In 1999, with the formation of Pharmaceutical Product Working Group (PPWG), harmonization of pharmaceutical regulations in ASEAN gained more traction. ASEAN Consultative Committee for Standards and Quality (ACCSQ)–PPWG is the main corresponding body in achieving accessibility of quality, safe, and efficacious products in the ASEAN region. The PPWG, over the years, has achieved various milestones, for instance [10,11]: (1) December 2005: feasibility study of an ASEAN Mutual Recognition Arrangement for pharmaceutical/medicinal products was completed; (2) December 2005: feasibility study of implementing a twinning system, where one member country could bridge the regulatory capacity and resource development voluntarily with another member country; (3) December 2005: postmarketing alert system was formalised for defective and unsafe pharmaceutical/medicinal products; (4) March 2006: labelling standards for pharmaceutical/medicinal products were harmonised; (5) January 2007: feasibility study of adopting a harmonised placement system for pharmaceutical/medicinal products into the ASEAN markets was initiated; and (6) December 2008: ASEAN Common Technical Dossier was implemented.

Nevertheless, the harmonisation efforts are seen as effective tools to facilitate the pharmaceutical trade in the region but offer less consideration to improve access to medicine.
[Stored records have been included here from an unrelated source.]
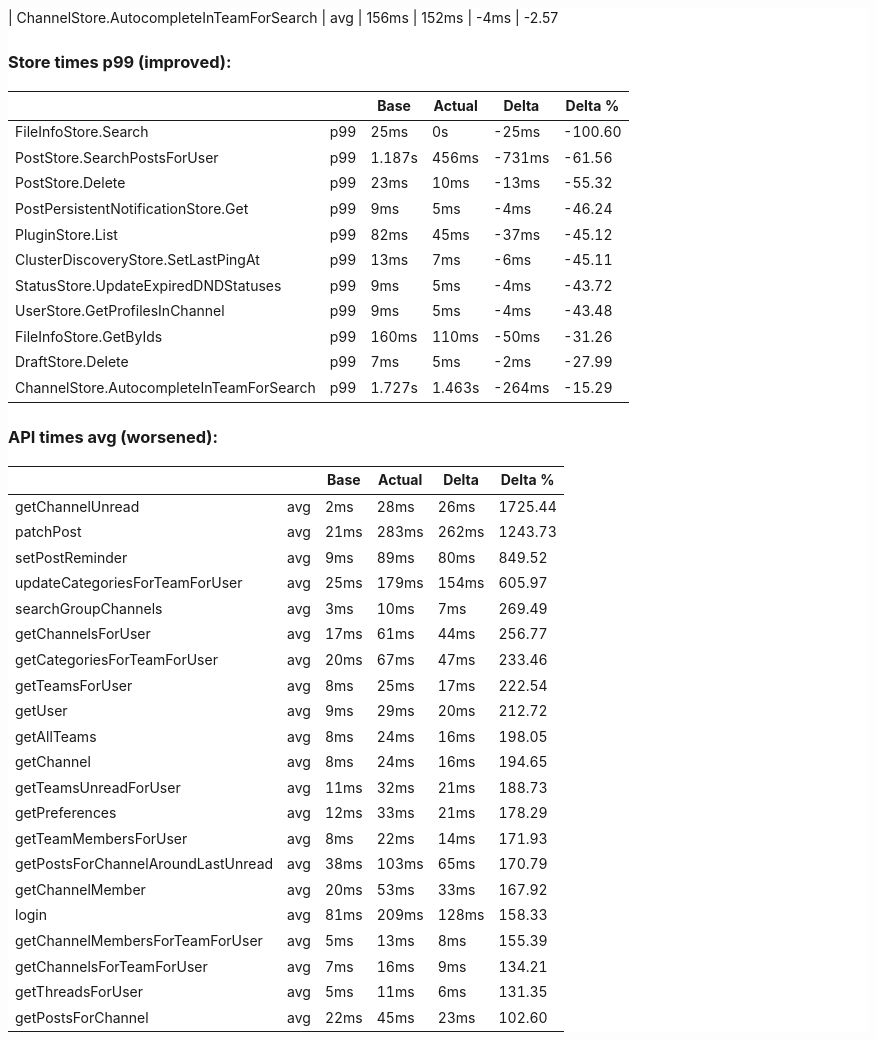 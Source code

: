 | ChannelStore.AutocompleteInTeamForSearch | avg | 156ms | 152ms | -4ms | -2.57
### Store times p99 (improved):
| | | Base | Actual | Delta | Delta % |
| --- | --- | --- | --- | --- | --- |
| FileInfoStore.Search | p99 | 25ms | 0s | -25ms | -100.60
| PostStore.SearchPostsForUser | p99 | 1.187s | 456ms | -731ms | -61.56
| PostStore.Delete | p99 | 23ms | 10ms | -13ms | -55.32
| PostPersistentNotificationStore.Get | p99 | 9ms | 5ms | -4ms | -46.24
| PluginStore.List | p99 | 82ms | 45ms | -37ms | -45.12
| ClusterDiscoveryStore.SetLastPingAt | p99 | 13ms | 7ms | -6ms | -45.11
| StatusStore.UpdateExpiredDNDStatuses | p99 | 9ms | 5ms | -4ms | -43.72
| UserStore.GetProfilesInChannel | p99 | 9ms | 5ms | -4ms | -43.48
| FileInfoStore.GetByIds | p99 | 160ms | 110ms | -50ms | -31.26
| DraftStore.Delete | p99 | 7ms | 5ms | -2ms | -27.99
| ChannelStore.AutocompleteInTeamForSearch | p99 | 1.727s | 1.463s | -264ms | -15.29
### API times avg (worsened):
| | | Base | Actual | Delta | Delta % |
| --- | --- | --- | --- | --- | --- |
| getChannelUnread | avg | 2ms | 28ms | 26ms | 1725.44
| patchPost | avg | 21ms | 283ms | 262ms | 1243.73
| setPostReminder | avg | 9ms | 89ms | 80ms | 849.52
| updateCategoriesForTeamForUser | avg | 25ms | 179ms | 154ms | 605.97
| searchGroupChannels | avg | 3ms | 10ms | 7ms | 269.49
| getChannelsForUser | avg | 17ms | 61ms | 44ms | 256.77
| getCategoriesForTeamForUser | avg | 20ms | 67ms | 47ms | 233.46
| getTeamsForUser | avg | 8ms | 25ms | 17ms | 222.54
| getUser | avg | 9ms | 29ms | 20ms | 212.72
| getAllTeams | avg | 8ms | 24ms | 16ms | 198.05
| getChannel | avg | 8ms | 24ms | 16ms | 194.65
| getTeamsUnreadForUser | avg | 11ms | 32ms | 21ms | 188.73
| getPreferences | avg | 12ms | 33ms | 21ms | 178.29
| getTeamMembersForUser | avg | 8ms | 22ms | 14ms | 171.93
| getPostsForChannelAroundLastUnread | avg | 38ms | 103ms | 65ms | 170.79
| getChannelMember | avg | 20ms | 53ms | 33ms | 167.92
| login | avg | 81ms | 209ms | 128ms | 158.33
| getChannelMembersForTeamForUser | avg | 5ms | 13ms | 8ms | 155.39
| getChannelsForTeamForUser | avg | 7ms | 16ms | 9ms | 134.21
| getThreadsForUser | avg | 5ms | 11ms | 6ms | 131.35
| getPostsForChannel | avg | 22ms | 45ms | 23ms | 102.60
Leveraging on the success of harmonisation, regional cooperation and collaboration can provide practical solutions to make medicine more accessible. For example, the success of Pharmaceutical Inspection Cooperation Scheme among the signatories has paved the way for harmonisation of product registration and labelling.

In addition, high population mobility from ASEAN across the countries was reported; for example, the share of total migrants to Singapore and Malaysian population is 29.3% and 9.45%, respectively [12]. Unofficial findings, taking into account the undocumented migrants, show that the percentage of foreign workers is estimated to be 20% of the Malaysian population [13]. Therefore, ASEAN large population and geographically close proximity of member countries, and expanding global opportunities in pharmaceutical trade provide good leverage to implement cross-border collaboration, improving access to medicines and ultimately to contain pharmaceutical expenditure.

Strategic areas for collaboration may include the following.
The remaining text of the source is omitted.